Physicists get B in antimatter studies

As theorists see it, the universe exploded into being billions of years ago with equal parts matter and antimatter. Yet aside from traces produced in laboratories and detected in the atmosphere and space, nearly no antimatter exists now. Physicists at particle accelerators in California and Japan have now taken a step closer to understanding that puzzling absence.

New data from those accelerators, combined with older American results, raise to two the number of elementary particle types in which matter and antimatter have been observed to break down in different ways, scientists say.

Physicists discovered nearly 40 years ago that matter and antimatter versions of so-called K mesons decay slightly differently, a disparity called charge-parity, or CP, violation (SN: 3/6/99, p. 148). In the first moments of the universe, CP violation would have let matter survive at the expense of antimatter.

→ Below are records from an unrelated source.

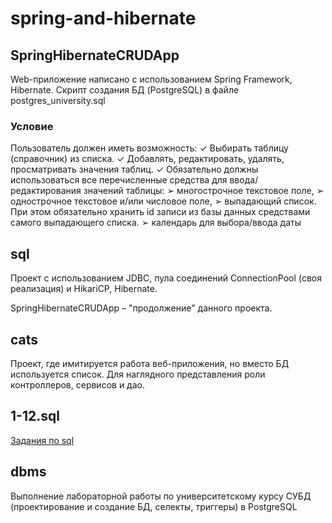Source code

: # spring-and-hibernate

## SpringHibernateCRUDApp

Web-приложение написано с использованием Spring Framework, Hibernate.
Cкрипт cоздания БД (PostgreSQL) в файле postgres_university.sql

### Условие

Пользователь должен иметь возможность: 
✓ Выбирать таблицу (справочник) из списка. 
✓ Добавлять, редактировать, удалять, просматривать значения таблиц. 
✓ Обязательно должны использоваться все перечисленные средства для ввода/редактирования значений таблицы: 
	➢ многострочное текстовое поле, 
	➢ однострочное текстовое и/или числовое поле, 
	➢ выпадающий список. При этом обязательно хранить id записи из базы данных средствами самого  выпадающего списка. 
	➢ календарь для выбора/ввода даты

## sql

Проект с использованием JDBC, пула соединений ConnectionPool (своя реализация) и HikariCP, 
Hibernate.  

SpringHibernateCRUDApp – "продолжение" данного проекта.

## cats

Проект, где имитируется работа веб-приложения, но вместо БД используется список. Для наглядного представления роли контроллеров, сервисов и дао.

## 1-12.sql

[Задания по sql](https://github.com/mjc-school/MJC-School/tree/master/stage%20%232/module%20%232%20SQL) 

## dbms

Выполнение лабораторной работы по университетскому курсу СУБД (проектирование и создание БД, селекты, триггеры) в PostgreSQL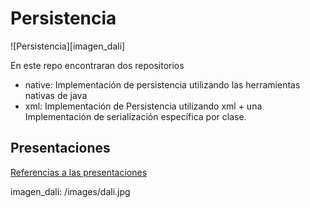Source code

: # Persistencia

![Persistencia][imagen_dali]

En este repo encontraran dos repositorios

- native: Implementación de persistencia utilizando las herramientas nativas de java
- xml: Implementación de Persistencia utilizando xml + una Implementación de serialización específica por clase.

## Presentaciones

[Referencias a las presentaciones](https://docs.google.com/presentation/d/1-2A4Ix4QFGR7S5vdiekgeZi-B6PRMnlby903bE4qC8k/edit#slide=id.g33acd1ba65_0_34)


imagen_dali: /images/dali.jpg
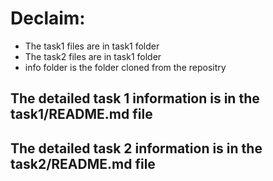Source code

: # Declaim:
- The task1 files are in task1 folder
- The task2 files are in task1 folder
- info folder is the folder cloned from the repositry

## The detailed task 1 information is in the task1/README.md file 
## The detailed task 2 information is in the task2/README.md file 


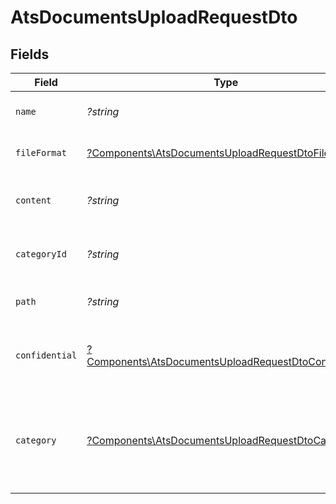 # AtsDocumentsUploadRequestDto


## Fields

| Field                                                                                                                       | Type                                                                                                                        | Required                                                                                                                    | Description                                                                                                                 | Example                                                                                                                     |
| --------------------------------------------------------------------------------------------------------------------------- | --------------------------------------------------------------------------------------------------------------------------- | --------------------------------------------------------------------------------------------------------------------------- | --------------------------------------------------------------------------------------------------------------------------- | --------------------------------------------------------------------------------------------------------------------------- |
| `name`                                                                                                                      | *?string*                                                                                                                   | :heavy_minus_sign:                                                                                                          | The filename of the file to upload                                                                                          | weather-forecast                                                                                                            |
| `fileFormat`                                                                                                                | [?Components\AtsDocumentsUploadRequestDtoFileFormat](../../Models/Components/AtsDocumentsUploadRequestDtoFileFormat.md)     | :heavy_minus_sign:                                                                                                          | The file format of the file                                                                                                 |                                                                                                                             |
| `content`                                                                                                                   | *?string*                                                                                                                   | :heavy_minus_sign:                                                                                                          | The base64 encoded content of the file to upload                                                                            | VGhpcyBpc24ndCByZWFsbHkgYSBzYW1wbGUgZmlsZSwgYnV0IG5vIG9uZSB3aWxsIGV2ZXIga25vdyE                                             |
| `categoryId`                                                                                                                | *?string*                                                                                                                   | :heavy_minus_sign:                                                                                                          | The categoryId of the documents                                                                                             | 6530                                                                                                                        |
| `path`                                                                                                                      | *?string*                                                                                                                   | :heavy_minus_sign:                                                                                                          | The path for the file to be uploaded to                                                                                     | /path/to/file                                                                                                               |
| `confidential`                                                                                                              | [?Components\AtsDocumentsUploadRequestDtoConfidential](../../Models/Components/AtsDocumentsUploadRequestDtoConfidential.md) | :heavy_minus_sign:                                                                                                          | The confidentiality level of the file to be uploaded                                                                        |                                                                                                                             |
| `category`                                                                                                                  | [?Components\AtsDocumentsUploadRequestDtoCategory](../../Models/Components/AtsDocumentsUploadRequestDtoCategory.md)         | :heavy_minus_sign:                                                                                                          | The category to be associated with the file to be uploaded. Id will take precedence over name.                              | {<br/>"name": "resume",<br/>"id": "550e8400-e29b-41d4-a716-446655440000"<br/>}                                              |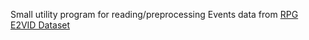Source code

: Small utility program for reading/preprocessing Events data from [RPG E2VID Dataset](https://rpg.ifi.uzh.ch/E2VID.html)

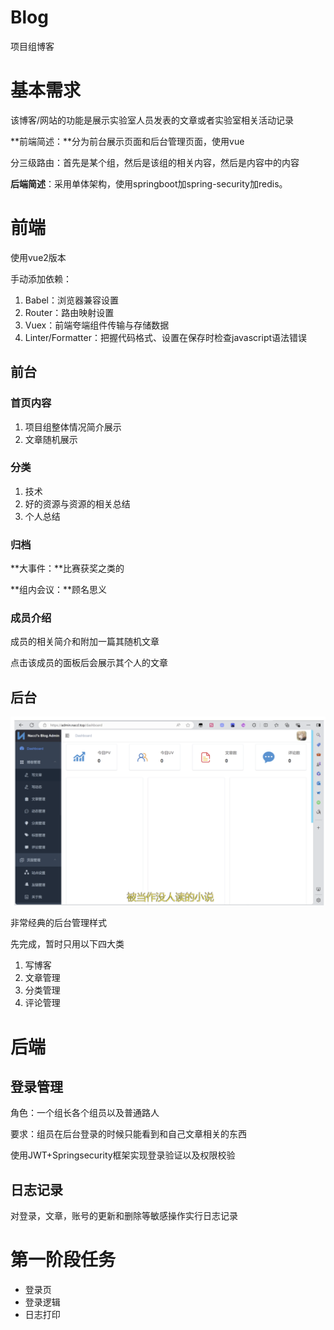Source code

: # Blog

项目组博客

# 基本需求

 该博客/网站的功能是展示实验室人员发表的文章或者实验室相关活动记录

 **前端简述：**分为前台展示页面和后台管理页面，使用vue

分三级路由：首先是某个组，然后是该组的相关内容，然后是内容中的内容

**后端简述**：采用单体架构，使用springboot加spring-security加redis。



# 前端

使用vue2版本

手动添加依赖：

1. Babel：浏览器兼容设置
2. Router：路由映射设置
3. Vuex：前端夸端组件传输与存储数据
4. Linter/Formatter：把握代码格式、设置在保存时检查javascript语法错误

## 前台

### 首页内容

1. 项目组整体情况简介展示
2. 文章随机展示

### 分类

1. 技术
2. 好的资源与资源的相关总结
3. 个人总结

### 归档

**大事件：**比赛获奖之类的

**组内会议：**顾名思义

### 成员介绍

成员的相关简介和附加一篇其随机文章

点击该成员的面板后会展示其个人的文章

## 后台

![Blog/md图片/README/image-20240713173441726.png at main · ProjectTXX/Blog (github.com)](https://github.com/ProjectTXX/Blog/raw/main/md图片/README/image-20240713173441726.png)

非常经典的后台管理样式

先完成，暂时只用以下四大类

1. 写博客
2. 文章管理
3. 分类管理
4. 评论管理

# 后端

## 登录管理

角色：一个组长各个组员以及普通路人

要求：组员在后台登录的时候只能看到和自己文章相关的东西

使用JWT+Springsecurity框架实现登录验证以及权限校验

## 日志记录

对登录，文章，账号的更新和删除等敏感操作实行日志记录



# 第一阶段任务

- 登录页
- 登录逻辑
- 日志打印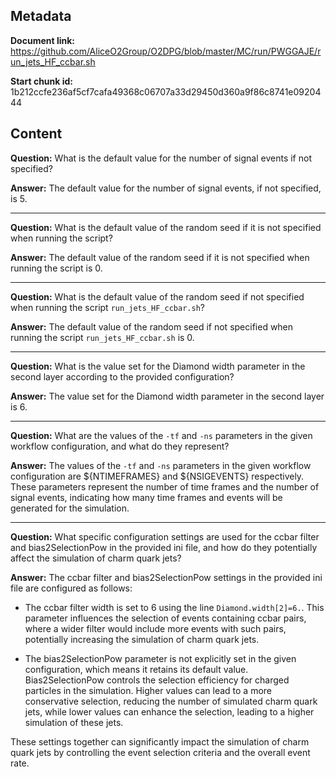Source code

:## Metadata

**Document link:** https://github.com/AliceO2Group/O2DPG/blob/master/MC/run/PWGGAJE/run_jets_HF_ccbar.sh

**Start chunk id:** 1b212ccfe236af5cf7cafa49368c06707a33d29450d360a9f86c8741e0920444

## Content

**Question:** What is the default value for the number of signal events if not specified?

**Answer:** The default value for the number of signal events, if not specified, is 5.

---

**Question:** What is the default value of the random seed if it is not specified when running the script?

**Answer:** The default value of the random seed if it is not specified when running the script is 0.

---

**Question:** What is the default value of the random seed if not specified when running the script `run_jets_HF_ccbar.sh`?

**Answer:** The default value of the random seed if not specified when running the script `run_jets_HF_ccbar.sh` is 0.

---

**Question:** What is the value set for the Diamond width parameter in the second layer according to the provided configuration?

**Answer:** The value set for the Diamond width parameter in the second layer is 6.

---

**Question:** What are the values of the `-tf` and `-ns` parameters in the given workflow configuration, and what do they represent?

**Answer:** The values of the `-tf` and `-ns` parameters in the given workflow configuration are ${NTIMEFRAMES} and ${NSIGEVENTS} respectively. These parameters represent the number of time frames and the number of signal events, indicating how many time frames and events will be generated for the simulation.

---

**Question:** What specific configuration settings are used for the ccbar filter and bias2SelectionPow in the provided ini file, and how do they potentially affect the simulation of charm quark jets?

**Answer:** The ccbar filter and bias2SelectionPow settings in the provided ini file are configured as follows:

- The ccbar filter width is set to 6 using the line `Diamond.width[2]=6.`. This parameter influences the selection of events containing ccbar pairs, where a wider filter would include more events with such pairs, potentially increasing the simulation of charm quark jets.

- The bias2SelectionPow parameter is not explicitly set in the given configuration, which means it retains its default value. Bias2SelectionPow controls the selection efficiency for charged particles in the simulation. Higher values can lead to a more conservative selection, reducing the number of simulated charm quark jets, while lower values can enhance the selection, leading to a higher simulation of these jets.

These settings together can significantly impact the simulation of charm quark jets by controlling the event selection criteria and the overall event rate.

Two years ago, a team at the Fermi National Accelerator Laboratory (Fermilab) in Batavia, Ill., released results hinting that CP violation also occurs among particles called B mesons (SN: 2/20/99, p. 118). Since then, independent teams at the Stanford (Calif.) Linear Accelerator Center (SLAC) and at the KEK High Energy Accelerator Research Organization in Tsukuba, Japan, have been colliding tens of millions of electrons and their antimatter counterparts, positrons, looking for firm evidence of B meson CP violation (SN: 5/29/99, p. 342).

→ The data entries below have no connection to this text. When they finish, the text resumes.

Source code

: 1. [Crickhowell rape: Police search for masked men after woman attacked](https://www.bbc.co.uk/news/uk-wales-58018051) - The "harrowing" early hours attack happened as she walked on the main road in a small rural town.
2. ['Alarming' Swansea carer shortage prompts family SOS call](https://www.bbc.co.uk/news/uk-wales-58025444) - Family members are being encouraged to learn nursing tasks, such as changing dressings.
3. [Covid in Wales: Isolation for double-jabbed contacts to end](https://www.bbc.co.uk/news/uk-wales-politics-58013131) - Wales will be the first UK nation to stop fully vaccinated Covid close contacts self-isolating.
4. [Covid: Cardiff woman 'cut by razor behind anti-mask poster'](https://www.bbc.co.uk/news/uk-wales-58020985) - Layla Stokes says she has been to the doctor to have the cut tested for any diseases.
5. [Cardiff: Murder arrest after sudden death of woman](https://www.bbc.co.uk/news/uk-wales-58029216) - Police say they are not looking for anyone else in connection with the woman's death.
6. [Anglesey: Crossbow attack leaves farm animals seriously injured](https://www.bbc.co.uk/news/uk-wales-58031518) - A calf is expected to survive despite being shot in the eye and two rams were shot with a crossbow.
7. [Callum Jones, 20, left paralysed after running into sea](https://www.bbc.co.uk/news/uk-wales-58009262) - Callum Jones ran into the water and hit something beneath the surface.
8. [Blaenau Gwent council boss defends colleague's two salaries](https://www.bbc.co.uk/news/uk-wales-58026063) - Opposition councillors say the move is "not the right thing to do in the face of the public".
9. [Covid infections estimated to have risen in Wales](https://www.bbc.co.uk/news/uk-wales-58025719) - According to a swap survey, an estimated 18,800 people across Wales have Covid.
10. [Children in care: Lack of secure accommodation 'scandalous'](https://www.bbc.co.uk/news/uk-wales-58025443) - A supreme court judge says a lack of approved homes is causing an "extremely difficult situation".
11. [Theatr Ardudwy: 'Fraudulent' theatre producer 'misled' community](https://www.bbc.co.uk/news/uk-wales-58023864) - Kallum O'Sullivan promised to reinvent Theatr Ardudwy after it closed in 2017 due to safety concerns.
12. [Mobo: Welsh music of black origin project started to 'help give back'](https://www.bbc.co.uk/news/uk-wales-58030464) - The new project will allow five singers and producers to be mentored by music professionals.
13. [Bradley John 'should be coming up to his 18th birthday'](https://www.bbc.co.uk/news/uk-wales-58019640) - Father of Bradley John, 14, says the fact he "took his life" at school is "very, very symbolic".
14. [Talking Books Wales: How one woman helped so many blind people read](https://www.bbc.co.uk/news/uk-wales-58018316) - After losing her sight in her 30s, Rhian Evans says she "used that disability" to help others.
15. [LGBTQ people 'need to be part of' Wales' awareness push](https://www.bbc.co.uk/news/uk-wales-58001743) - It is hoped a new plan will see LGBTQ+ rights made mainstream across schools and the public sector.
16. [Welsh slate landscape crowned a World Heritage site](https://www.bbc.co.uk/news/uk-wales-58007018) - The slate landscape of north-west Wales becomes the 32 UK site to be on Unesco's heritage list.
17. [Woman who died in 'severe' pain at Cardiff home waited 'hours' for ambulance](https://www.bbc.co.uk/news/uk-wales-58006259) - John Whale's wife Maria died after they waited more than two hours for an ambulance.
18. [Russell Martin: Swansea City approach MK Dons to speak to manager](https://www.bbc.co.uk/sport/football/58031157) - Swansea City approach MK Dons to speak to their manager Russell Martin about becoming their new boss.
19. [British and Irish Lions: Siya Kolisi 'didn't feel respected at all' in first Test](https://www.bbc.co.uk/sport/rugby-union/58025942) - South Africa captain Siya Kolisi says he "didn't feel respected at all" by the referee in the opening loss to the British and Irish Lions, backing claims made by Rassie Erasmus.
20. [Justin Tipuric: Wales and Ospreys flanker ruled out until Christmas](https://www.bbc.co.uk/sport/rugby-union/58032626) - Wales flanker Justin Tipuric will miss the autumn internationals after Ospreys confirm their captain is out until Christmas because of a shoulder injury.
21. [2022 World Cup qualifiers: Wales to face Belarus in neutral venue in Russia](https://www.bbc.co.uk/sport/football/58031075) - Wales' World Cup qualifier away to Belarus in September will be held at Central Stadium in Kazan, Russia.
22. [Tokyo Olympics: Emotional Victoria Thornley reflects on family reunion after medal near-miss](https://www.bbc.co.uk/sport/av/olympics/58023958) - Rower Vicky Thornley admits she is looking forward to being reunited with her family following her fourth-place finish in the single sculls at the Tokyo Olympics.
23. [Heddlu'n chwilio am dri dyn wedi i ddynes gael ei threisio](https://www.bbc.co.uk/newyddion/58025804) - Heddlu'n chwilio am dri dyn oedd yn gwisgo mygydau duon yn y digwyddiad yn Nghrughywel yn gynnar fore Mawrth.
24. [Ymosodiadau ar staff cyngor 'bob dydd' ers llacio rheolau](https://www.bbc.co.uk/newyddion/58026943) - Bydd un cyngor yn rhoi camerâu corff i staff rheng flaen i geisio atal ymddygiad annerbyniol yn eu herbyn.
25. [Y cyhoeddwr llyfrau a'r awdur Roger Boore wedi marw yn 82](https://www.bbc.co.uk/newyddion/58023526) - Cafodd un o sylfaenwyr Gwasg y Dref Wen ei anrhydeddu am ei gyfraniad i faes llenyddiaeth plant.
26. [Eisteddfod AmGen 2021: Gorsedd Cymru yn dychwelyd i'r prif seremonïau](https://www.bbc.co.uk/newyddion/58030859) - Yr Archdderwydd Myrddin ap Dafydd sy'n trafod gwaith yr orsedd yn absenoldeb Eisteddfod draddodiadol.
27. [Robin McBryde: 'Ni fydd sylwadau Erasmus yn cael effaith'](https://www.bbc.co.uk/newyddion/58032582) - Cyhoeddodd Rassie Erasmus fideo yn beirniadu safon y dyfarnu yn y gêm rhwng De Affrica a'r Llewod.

That evidence may now be in hand. This month, both groups released their latest figures for a parameter called sin 2(beta) or sin2(phi)1. It would equal 0 if there were no CP violation among B mesons.

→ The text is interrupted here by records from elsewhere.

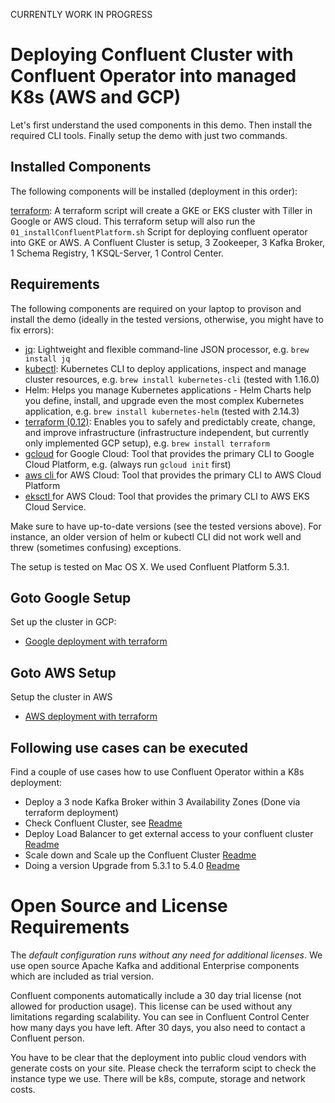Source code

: 
CURRENTLY WORK IN PROGRESS

# Deploying Confluent Cluster with Confluent Operator into managed K8s (AWS and GCP)

Let's first understand the used components in this demo. Then install the required CLI tools. Finally setup the demo with just two commands.

## Installed Components

The following components will be installed (deployment in this order):

[terraform](terraform): A terraform script will create a GKE or EKS cluster with Tiller in Google or AWS cloud. This terraform setup will also run the `01_installConfluentPlatform.sh` Script for deploying confluent operator into GKE or AWS. A Confluent Cluster is setup, 3 Zookeeper, 3 Kafka Broker, 1 Schema Registry, 1 KSQL-Server, 1 Control Center.

## Requirements

The following components are required on your laptop to provison and install the demo (ideally in the tested versions, otherwise, you might have to fix errors):

* [jq](https://stedolan.github.io/jq/): Lightweight and flexible command-line JSON processor,  e.g. `brew install jq`
* [kubectl](https://kubernetes.io/docs/tasks/tools/install-kubectl/): Kubernetes CLI to deploy applications, inspect and manage cluster resources,  e.g. `brew install kubernetes-cli` (tested with 1.16.0)
* Helm: Helps you manage Kubernetes applications - Helm Charts help you define, install, and upgrade even the most complex Kubernetes application, e.g. `brew install kubernetes-helm` (tested with 2.14.3)
* [terraform (0.12)](https://www.terraform.io/downloads.html): Enables you to safely and predictably create, change, and improve infrastructure (infrastructure independent, but currently only implemented GCP setup), e.g. `brew install terraform`
* [gcloud](https://cloud.google.com/sdk/docs/quickstart-macos) for Google Cloud: Tool that provides the primary CLI to Google Cloud Platform, e.g.  (always run `gcloud init` first)
* [aws cli ](https://docs.aws.amazon.com/cli/latest/userguide/cli-chap-install.html) for AWS Cloud: Tool that provides the primary CLI to AWS Cloud Platform
* [eksctl ](https://docs.aws.amazon.com/eks/latest/userguide/getting-started-eksctl.html) for AWS Cloud: Tool that provides the primary CLI to AWS EKS Cloud Service.

Make sure to have up-to-date versions (see the tested versions above). For instance, an older version of helm or kubectl CLI did not work well and threw (sometimes confusing) exceptions.

The setup is tested on Mac OS X. We used Confluent Platform 5.3.1.

## Goto Google Setup
Set up the cluster in GCP:
* [Google deployment with terraform](terraform/gcp)

## Goto AWS Setup
Setup the cluster in AWS
* [AWS deployment with terraform](terraform/aws)


## Following use cases can be executed 

Find a couple of use cases how to use Confluent Operator within a K8s deployment:
 * Deploy a 3 node Kafka Broker within 3 Availability Zones (Done via terraform deployment)
 * Check Confluent Cluster, see [Readme](usecases/confluentREADME.md)
 * Deploy Load Balancer to get external access to your confluent cluster [Readme](usecases/README_LB.md)
 * Scale down and Scale up the Confluent Cluster [Readme](usecases/README_SCALE.md)
 * Doing a version Upgrade from 5.3.1 to 5.4.0 [Readme](usecases/README_UPGRADE.md)


# Open Source and License Requirements

The *default configuration runs without any need for additional licenses*. We use open source Apache Kafka and additional Enterprise components which are included as trial version. 

Confluent components automatically include a 30 day trial license (not allowed for production usage). This license can be used without any limitations regarding scalability. You can see in Confluent Control Center how many days you have left. After 30 days, you also need to contact a Confluent person.

You have to be clear that the deployment into public cloud vendors with generate costs on your site. Please check the terraform scipt to check the instance type we use. There will be k8s, compute, storage and network costs.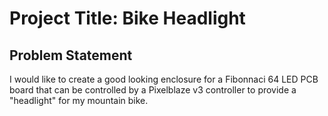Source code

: # Project Title: Bike Headlight
## Problem Statement
I would like to create a good looking enclosure for a Fibonnaci 64 LED PCB board that can be controlled by a Pixelblaze v3 controller to provide a "headlight" for my mountain bike.
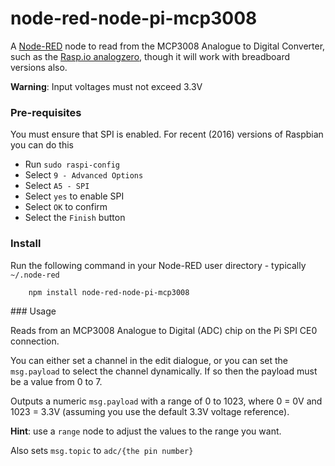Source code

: node-red-node-pi-mcp3008
========================

A <a href="http://nodered.org" target="_new">Node-RED</a> node to read from
the MCP3008 Analogue to Digital Converter,
such as the <a href="http://rasp.io/analogzero" target="_new">Rasp.io analogzero</a>, though it will work with breadboard versions also.

**Warning**: Input voltages must not exceed 3.3V

### Pre-requisites

You must ensure that SPI is enabled. For recent (2016) versions of Raspbian you can do this

 - Run `sudo raspi-config`
 - Select `9 - Advanced Options`
 - Select `A5 - SPI`
 - Select `yes` to enable SPI
 - Select `OK` to confirm
 - Select the `Finish` button

### Install

Run the following command in your Node-RED user directory - typically `~/.node-red`

        npm install node-red-node-pi-mcp3008

### Usage

Reads from an MCP3008 Analogue to Digital (ADC) chip on the Pi SPI CE0 connection.

You can either set a channel in the edit dialogue, or you can set the `msg.payload` to
select the channel dynamically. If so then the payload must be a value from 0 to 7.

Outputs a numeric `msg.payload` with a range of 0 to 1023, where 0 = 0V and 1023 = 3.3V (assuming you use the default 3.3V voltage reference).

**Hint**: use a `range` node to adjust the values to the range you want.

Also sets `msg.topic` to `adc/{the pin number}`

The California team reports that sin2(beta) is 0.34 ± .20, whereas the team in Japan finds 0.58 ±.33. Averaging those results with Fermilab’s, scientists come up with a value of 0.49 ± .16.

“It appears that we have established now that there is CP violation in the B meson system,” says David G. Hitlin of the California Institute of Technology in Pasadena, a SLAC team leader. If upheld, that conclusion would bolster scientists’ hunch that CP violation is key to antimatter-matter disparity.